Pip stands for Percentage in Point. For most pairs it is the fourth decimal place. A move from 1.0800 to 1.0801 in EUR/USD represents 1 pip. On a standard 100,000-unit lot, 1 pip equals $10 in profit or loss.
Leverage allows you to control a larger position with a smaller deposit. With 1:100 leverage, $100 in your account controls a $10,000 position. This multiplies potential profits and losses by the same factor — it does not change the probability of being right.
Lot Sizes define the trade volume. A Standard Lot is 100,000 units of the base currency. A Mini Lot is 10,000 units. A Micro Lot is 1,000 units. Most beginners should start with Micro Lots to keep individual trade risk manageable while learning.
Risks Every Beginner Must Understand
Forex offers real opportunity, but it also carries risks that are often underestimated by beginners.
Leverage Risk is the most immediate danger. Leverage amplifies losses as effectively as it amplifies gains. A 1% unfavourable move on a 1:100 leveraged position wipes out your entire margin deposit. Using leverage without understanding it is the fastest path to losing your entire account.
News and Volatility Risk refers to the impact of major economic releases. Announcements like central bank rate decisions, Non-Farm Payrolls or inflation data can cause currency pairs to move 100 pips or more in seconds, making stop losses harder to fill at expected prices.
Psychological Risk is frequently underestimated. Trading with real money under uncertainty triggers emotional responses — fear, greed, revenge trading after losses — that destroy systematic performance. The market does not care about your feelings; your discipline must operate independently of them.
Counterparty and Broker Risk matters enormously in an unregulated environment. Not all brokers operate honestly or are financially stable. Trading with an unregulated broker means your deposits have limited or no protection if the broker becomes insolvent or acts fraudulently.
How to Start Trading Forex in 2026
The correct sequence for a beginner involves five steps, and the first two should take months — not days.
Step 1: Learn the fundamentals seriously. Understand how currency pairs work, what drives exchange rates, how to read candlestick charts and what Money Management means in practice. Do not skip this.

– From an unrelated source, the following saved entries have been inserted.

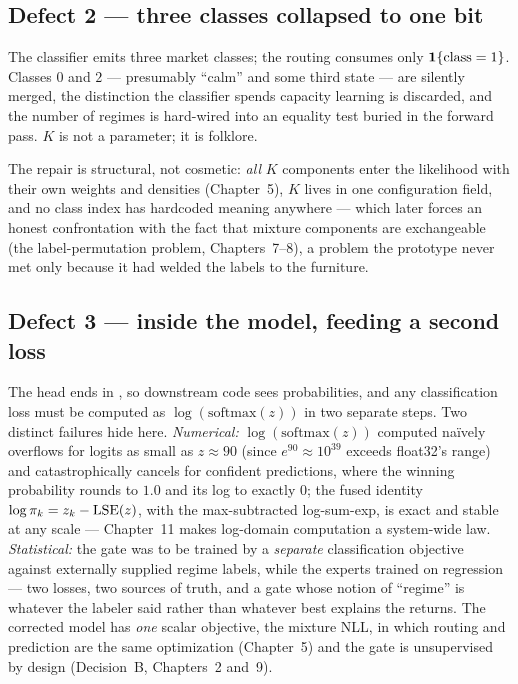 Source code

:\subsection*{Defect 2 --- three classes collapsed to one bit}

The classifier emits three market classes; the routing consumes only
$\ind{\text{class} = 1}$. Classes $0$ and $2$ --- presumably ``calm'' and
some third state --- are silently merged, the distinction the classifier
spends capacity learning is discarded, and the number of regimes is
hard-wired into an equality test buried in the forward pass. $K$ is not a
parameter; it is folklore.

The repair is structural, not cosmetic: \emph{all} $K$ components enter the
likelihood with their own weights and densities (Chapter~5), $K$ lives in
one configuration field, and no class index has hardcoded meaning anywhere
--- which later forces an honest confrontation with the fact that mixture
components are exchangeable (the label-permutation problem, Chapters~7--8),
a problem the prototype never met only because it had welded the labels to
the furniture.

\subsection*{Defect 3 ---  inside the model, feeding a
second loss}

The head ends in , so downstream code sees probabilities,
and any classification loss must be computed as
$\log(\mathrm{softmax}(z))$ in two separate steps. Two distinct failures
hide here. \emph{Numerical:} $\log(\mathrm{softmax}(z))$ computed
na\"ively overflows for logits as small as $z \approx 90$ (since
$e^{90} \approx 10^{39}$ exceeds float32's range) and catastrophically
cancels for confident predictions, where the winning probability rounds to
$1.0$ and its log to exactly $0$; the fused  identity
$\log \pi_k = z_k - \LSE(z)$, with the max-subtracted log-sum-exp, is exact
and stable at any scale --- Chapter~11 makes log-domain computation a
system-wide law. \emph{Statistical:} the gate was to be trained by a
\emph{separate} classification objective against externally supplied
regime labels, while the experts trained on regression --- two losses, two
sources of truth, and a gate whose notion of ``regime'' is whatever the
labeler said rather than whatever best explains the returns. The corrected
model has \emph{one} scalar objective, the mixture NLL, in which routing and
prediction are the same optimization (Chapter~5) and the gate is
unsupervised by design (Decision~B, Chapters~2 and~9).


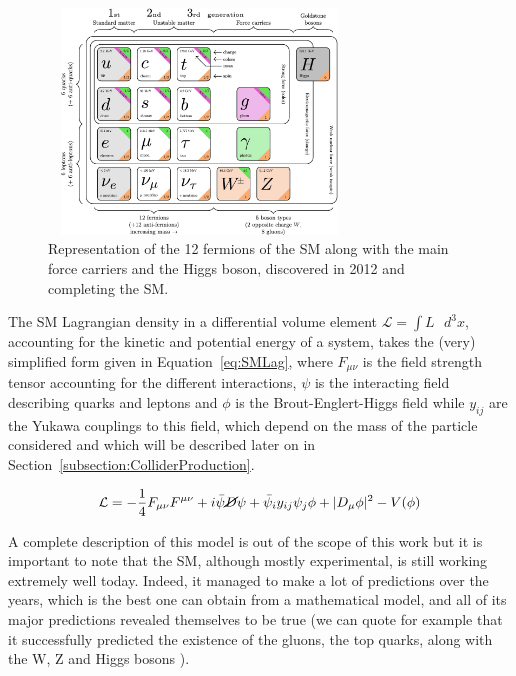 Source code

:\documentclass[a4paper, 10pt, openright]{report}
\begin{document}
\begin{figure}[htbp]
\begin{center}
\includegraphics[width=8cm, height=6cm]{figs/SMFermions.png}
\caption{Representation of the 12 fermions of the \ac{SM} \cite{SMFermions} along with the main force carriers and the Higgs boson, discovered in 2012 and completing the \ac{SM}.}
\label{figure:SMFermions}
\end{center}
\end{figure}

The \ac{SM} Lagrangian density in a differential volume element $\mathcal{L} = \int L \text{ } d^3x$, accounting for the kinetic and potential energy of a system, takes the (very) simplified form given in Equation~\ref{eq:SMLag}, where $F_{\mu \nu}$ is the field strength tensor accounting for the different interactions, $\psi$ is the interacting field describing quarks and leptons and $\phi$ is the Brout-Englert-Higgs field while $y_{ij}$ are the Yukawa couplings to this field, which depend on the mass of the particle considered and which will be described later on in Section~\ref{subsection:ColliderProduction}.

\begin{equation}
\mathcal{L} = - \frac{1}{4} F_{\mu \nu} F^{\mu \nu} + i \bar{\psi} \cancel{D} \psi + \bar{\psi}_i y_{ij} \psi_j \phi + |D_\mu \phi|^2 - V(\phi)
\label{eq:SMLag}
\end{equation}

A complete description of this model is out of the scope of this work but it is important to note that the \ac{SM}, although mostly experimental, is still working extremely well today. Indeed, it managed to make a lot of predictions over the years, which is the best one can obtain from a mathematical model, and all of its major predictions revealed themselves to be true (we can quote for example that it successfully predicted the existence of the gluons, the top quarks, along with the W, Z and Higgs bosons \cite{SMPredictions}).
\end{document}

Step 2: Trade on a Demo Account for at least 1 to 3 months. Almost every reputable broker offers a free Demo Account with simulated funds in live market conditions. Use this time to test your understanding, develop entry and exit rules and build a track record before risking real capital.

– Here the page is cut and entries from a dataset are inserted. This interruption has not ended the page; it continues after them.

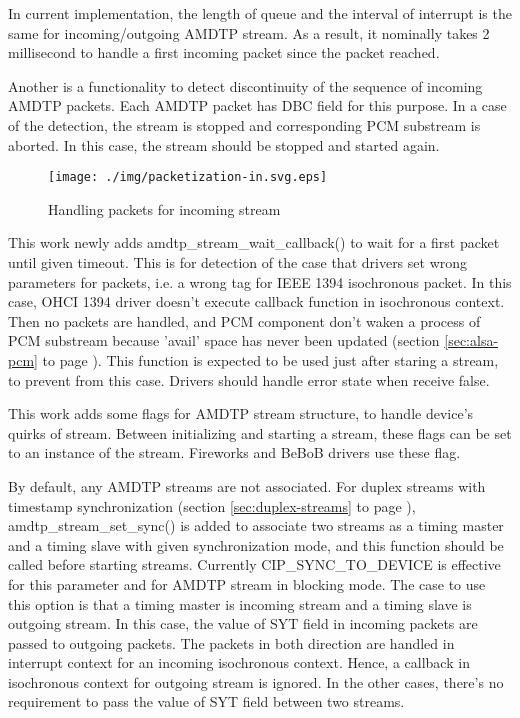 \documentclass[onecolumn]{jarticle}
\begin{document}
In current implementation, the length of queue and the interval of interrupt is the same for incoming/outgoing AMDTP stream. As a result, it nominally takes 2 millisecond to handle a first incoming packet since the packet reached.

Another is a functionality to detect discontinuity of the sequence of incoming AMDTP packets. Each AMDTP packet has DBC field for this purpose. In a case of the detection, the stream is stopped and corresponding PCM substream is aborted. In this case, the stream should be stopped and started again.

\begin{figure}[H]
	\centering
	\texttt{[image: ./img/packetization-in.svg.eps]}
	\caption{{Handling packets for incoming stream}}
	\label{fig:packetization-in}
\end{figure}

This work newly adds amdtp\_stream\_wait\_callback() to wait for a first packet until given timeout. This is for detection of the case that drivers set wrong parameters for packets, i.e. a wrong tag for IEEE 1394 isochronous packet. In this case, OHCI 1394 driver doesn't execute callback function in isochronous context. Then no packets are handled, and PCM component don't waken a process of PCM substream because 'avail' space has never been updated (section \ref{sec:alsa-pcm} to page \pageref{sec:alsa-pcm}). This function is expected to be used just after staring a stream, to prevent from this case. Drivers should handle error state when receive false.

This work adds some flags for AMDTP stream structure, to handle device's quirks of stream. Between initializing and starting a stream, these flags can be set to an instance of the stream. Fireworks and BeBoB drivers use these flag.

By default, any AMDTP streams are not associated. For duplex streams with timestamp synchronization (section \ref{sec:duplex-streams} to page \pageref{sec:duplex-streams}), amdtp\_stream\_set\_sync() is added to associate two streams as a timing master and a timing slave with given synchronization mode, and this function should be called before starting streams. Currently CIP\_SYNC\_TO\_DEVICE is effective for this parameter and for AMDTP stream in blocking mode. The case to use this option is that a timing master is incoming stream and a timing slave is outgoing stream. In this case, the value of SYT field in incoming packets are passed to outgoing packets. The packets in both direction are handled in interrupt context for an incoming isochronous context. Hence, a callback in isochronous context for outgoing stream is ignored. In the other cases, there's no requirement to pass the value of SYT field between two streams.
\end{document}
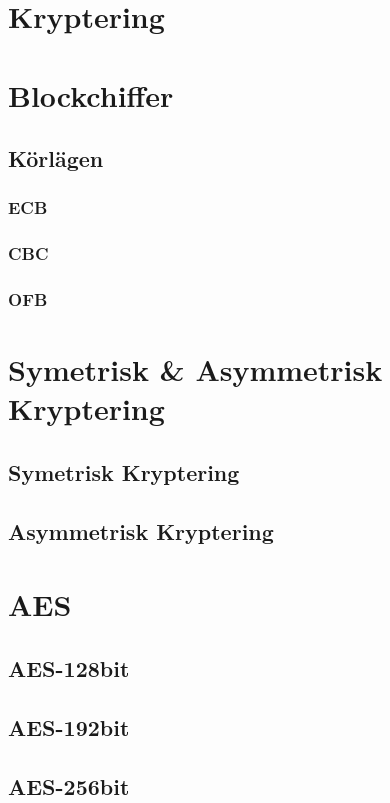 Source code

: 

\section{Kryptering}


\section{Blockchiffer}


\subsection{Körlägen}


\subsubsection{ECB}


\subsubsection{CBC}


\subsubsection{OFB}


\section{Symetrisk \& Asymmetrisk Kryptering}


\subsection{Symetrisk Kryptering}


\subsection{Asymmetrisk Kryptering}


\section{AES}


\subsection{AES-128bit}


\subsection{AES-192bit}


\subsection{AES-256bit}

Step 3: Choose a regulated broker. Look for brokers licensed by credible authorities such as the FCA (UK), ASIC (Australia) or CySEC (EU). Check independently that the broker accepts clients from Thailand and has transparent fee structures.
Step 4: Start small when you go live. Open your live account with a modest amount — ideally money you can afford to lose in a worst-case scenario. Use Micro Lots and limit risk to 1% of your account balance per trade. Scaling up comes after consistent performance, not before.
Step 5: Keep a Trade Journal and review it regularly. Record every trade: the reason you entered, where your Stop Loss and Take Profit were, and what actually happened. Reviewing this journal weekly reveals patterns in your decision-making that no indicator can show you.
Related Articles
Once you understand what Forex is, the logical next question is how to trade it. Explore these guides from Indy Trader:
4 Forex Trading Strategies Explained — Which One Suits You? — compare Position Trading, Swing Trading, Day Trading and Scalping side by side
Position Trading Forex: Complete Guide for Long-Term Traders — ideal if you have limited screen time and want to trade on a weekly basis
Swing Trading Forex Explained: Catch Market Swings Part-Time — the most popular strategy among part-time traders
Day Trading vs Scalping in Forex: Key Differences Explained — essential reading before you choose an intraday style
Resources
Bank for International Settlements — BIS Triennial Central Bank Survey 2025 — the primary source for global Forex volume data, updated every three years
Investopedia — Forex Trading: A Beginner's Guide — foundational reference for new traders
Summary
Forex is the world's largest financial market, trading $9.6 trillion a day across a 24-hour global network with no central exchange. It offers real opportunity for retail traders who invest time in understanding it properly — and real risk for those who rush in without preparation.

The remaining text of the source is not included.